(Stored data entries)
-----
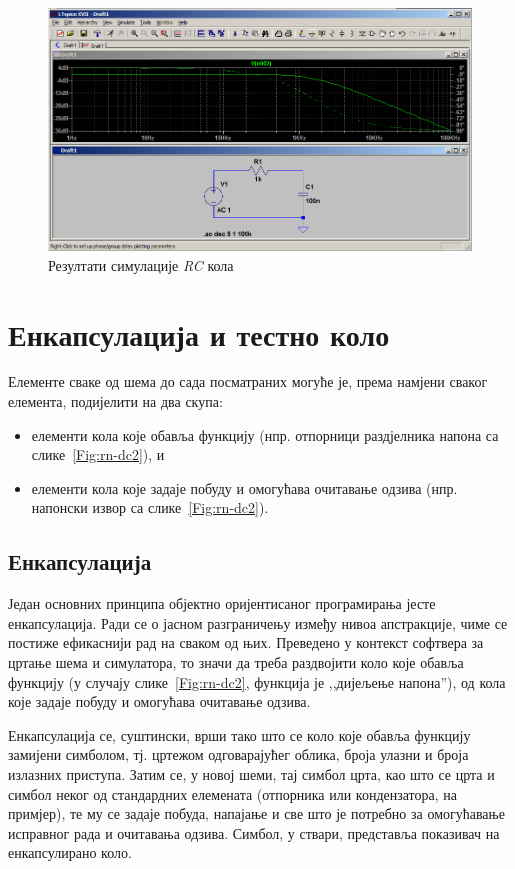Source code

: \begin{figure}[h]
\centering
\includegraphics[width=\figwidth\textwidth]{figs/rc-ac2.PNG}
\caption{Резултати симулације \textit{RC} кола}
\label{Fig:rc-ac2}
\end{figure}

\chapter{Енкапсулација и тестно коло}

Елементе сваке од шема до сада посматраних могуће је, према намјени сваког елемента, подијелити на два скупа:
\begin{itemize}
\item елементи кола које обавља функцију (нпр. отпорници раздјелника напона са слике~\ref{Fig:rn-dc2}), и
\item елементи кола које задаје побуду и омогућава очитавање одзива (нпр. напонски извор са слике~\ref{Fig:rn-dc2}).
\end{itemize}

\section{Енкапсулација}

Један основних принципа објектно оријентисаног програмирања јесте енкапсулација. Ради се о јасном разграничењу између нивоа апстракције, чиме се постиже ефикаснији рад на сваком од њих. Преведено у контекст софтвера за цртање шема и симулатора, то значи да треба раздвојити коло које обавља функцију (у случају слике~\ref{Fig:rn-dc2}, функција је ,,дијељење напона''), од кола које задаје побуду и омогућава очитавање одзива.

Енкапсулација се, суштински, врши тако што се коло које обавља функцију замијени симболом, тј. цртежом одговарајућег облика, броја улазни и броја излазних приступа. Затим се, у новој шеми, тај симбол црта, као што се црта и симбол неког од стандардних елемената (отпорника или кондензатора, на примјер), те му се задаје побуда, напајање и све што је потребно за омогућавање исправног рада и очитавања одзива. Симбол, у ствари, представља показивач на енкапсулирано коло.

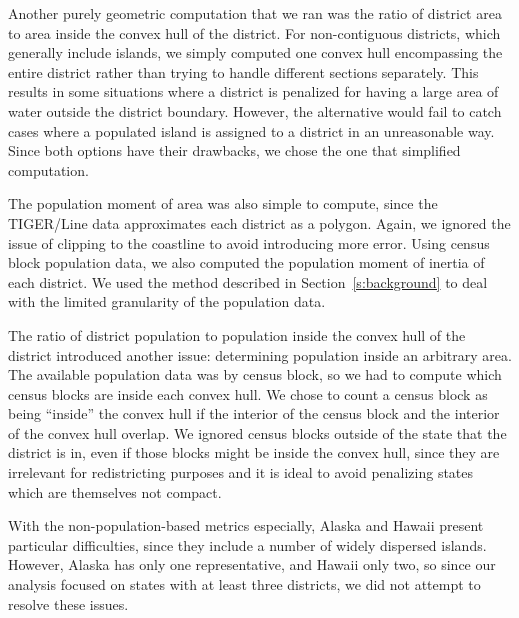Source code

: \documentclass[12pt]{article}
\begin{document}
  Another purely geometric computation that we ran was the ratio of district area to area inside the convex hull of the district. For non-contiguous districts, which generally include islands, we simply computed one convex hull encompassing the entire district rather than trying to handle different sections separately. This results in some situations where a district is penalized for having a large area of water outside the district boundary. However, the alternative would fail to catch cases where a populated island is assigned to a district in an unreasonable way. Since both options have their drawbacks, we chose the one that simplified computation.

  The population moment of area was also simple to compute, since the TIGER/Line data approximates each district as a polygon.  Again, we ignored the issue of clipping to the coastline to avoid introducing more error.  Using census block population data, we also computed the population moment of inertia of each district.  We used the method described in Section~\ref{s:background} to deal with the limited granularity of the population data.

  The ratio of district population to population inside the convex hull of the district introduced another issue: determining population inside an arbitrary area. The available population data was by census block, so we had to compute which census blocks are inside each convex hull. We chose to count a census block as being ``inside'' the convex hull if the interior of the census block and the interior of the convex hull overlap. We ignored census blocks outside of the state that the district is in, even if those blocks might be inside the convex hull, since they are irrelevant for redistricting purposes and it is ideal to avoid penalizing states which are themselves not compact.

  With the non-population-based metrics especially, Alaska and Hawaii present particular difficulties, since they include a number of widely dispersed islands.  However, Alaska has only one representative, and Hawaii only two, so since our analysis focused on states with at least three districts, we did not attempt to resolve these issues.
\end{document}
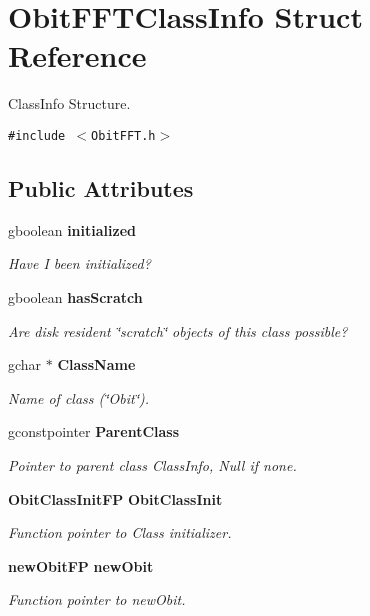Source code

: \section{Obit\-FFTClass\-Info Struct Reference}
\label{structObitFFTClassInfo}
Class\-Info Structure.  


{\tt \#include $<$Obit\-FFT.h$>$}

\subsection*{Public Attributes}
\begin{CompactItemize}
\item 
gboolean {\bf initialized}
\begin{CompactList}\small\item\em Have I been initialized? \item\end{CompactList}\item 
gboolean {\bf has\-Scratch}
\begin{CompactList}\small\item\em Are disk resident \char`\"{}scratch\char`\"{} objects of this class possible? \item\end{CompactList}\item 
gchar $\ast$ {\bf Class\-Name}
\begin{CompactList}\small\item\em Name of class (\char`\"{}Obit\char`\"{}). \item\end{CompactList}\item 
gconstpointer {\bf Parent\-Class}
\begin{CompactList}\small\item\em Pointer to parent class Class\-Info, Null if none. \item\end{CompactList}\item 
{\bf Obit\-Class\-Init\-FP} {\bf Obit\-Class\-Init}
\begin{CompactList}\small\item\em Function pointer to Class initializer. \item\end{CompactList}\item 
{\bf new\-Obit\-FP} {\bf new\-Obit}
\begin{CompactList}\small\item\em Function pointer to new\-Obit. \item\end{CompactList}\item 

\end{CompactItemize}
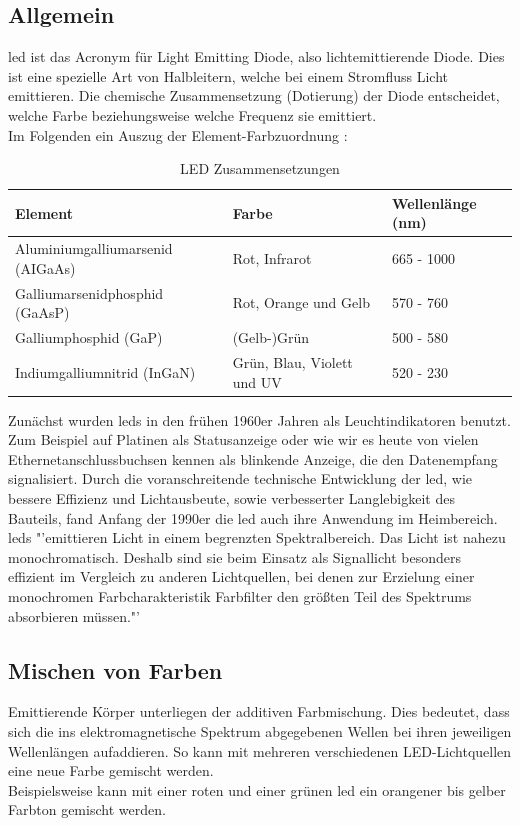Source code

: \documentclass[11pt]{scrartcl}
\begin{document}
\subsection{Allgemein}
\ac{led} ist das Acronym für Light Emitting Diode, also lichtemittierende Diode. Dies ist eine spezielle Art von Halbleitern,
welche bei einem Stromfluss Licht emittieren. Die chemische Zusammensetzung (Dotierung) der Diode entscheidet, welche Farbe
beziehungsweise welche Frequenz sie emittiert.\\
Im Folgenden ein Auszug der Element-Farbzuordnung \cite{wikiLed}:
\begin{table}[H]
    \small
    \begin{tabularx}{\textwidth}{|l|l|X|}
        \hline Element & Farbe & Wellenlänge (nm)\\\hline
        Aluminiumgalliumarsenid (AIGaAs) & Rot, Infrarot & 665 - 1000\\\hline
        Galliumarsenidphosphid (GaAsP) & Rot, Orange und Gelb & 570 - 760\\\hline
        Galliumphosphid (GaP) & (Gelb-)Grün & 500 - 580\\\hline
        Indiumgalliumnitrid (InGaN) &  Grün, Blau, Violett und UV & 520 - 230\\\hline
    \end{tabularx}
    \caption{LED Zusammensetzungen}
\end{table}
\noindent
Zunächst wurden \ac{led}s in den frühen 1960er Jahren als Leuchtindikatoren benutzt. Zum Beispiel auf Platinen als Statusanzeige oder wie
wir es heute von vielen Ethernetanschlussbuchsen kennen als blinkende Anzeige, die den Datenempfang signalisiert. Durch die
voranschreitende technische Entwicklung der \ac{led}, wie bessere Effizienz und Lichtausbeute, sowie verbesserter Langlebigkeit
des Bauteils, fand Anfang der 1990er die \ac{led} auch ihre Anwendung im Heimbereich.\\
\ac{led}s "'emittieren Licht in einem begrenzten Spektralbereich. Das Licht ist nahezu monochromatisch. Deshalb sind sie beim Einsatz als
Signallicht besonders effizient im Vergleich zu anderen Lichtquellen, bei denen zur Erzielung einer monochromen Farbcharakteristik
Farbfilter den größten Teil des Spektrums absorbieren müssen."'\\
\cite{wikiLed}

\subsection{Mischen von Farben}\label{colormixing}
Emittierende Körper unterliegen der additiven Farbmischung. Dies bedeutet, dass sich die ins elektromagnetische Spektrum abgegebenen
Wellen bei ihren jeweiligen Wellenlängen aufaddieren. So kann mit mehreren verschiedenen LED-Lichtquellen eine neue Farbe gemischt
werden.\\
Beispielsweise kann mit einer roten und einer grünen \ac{led} ein orangener bis gelber Farbton gemischt werden.
\end{document}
-----
- **DESCRIPTION OF THE TASK**: Within the data above, the lines from the one with "des Bauteils, fand" to the one with "Emittierende Körper unterliegen" must be repeated exactly; no other line belongs in the answer.

- **SOLUTION TO THE EXERCISE**:
des Bauteils, fand Anfang der 1990er die \ac{led} auch ihre Anwendung im Heimbereich.\\
\ac{led}s "'emittieren Licht in einem begrenzten Spektralbereich. Das Licht ist nahezu monochromatisch. Deshalb sind sie beim Einsatz als
Signallicht besonders effizient im Vergleich zu anderen Lichtquellen, bei denen zur Erzielung einer monochromen Farbcharakteristik
Farbfilter den größten Teil des Spektrums absorbieren müssen."'\\
\cite{wikiLed}

\subsection{Mischen von Farben}\label{colormixing}
Emittierende Körper unterliegen der additiven Farbmischung. Dies bedeutet, dass sich die ins elektromagnetische Spektrum abgegebenen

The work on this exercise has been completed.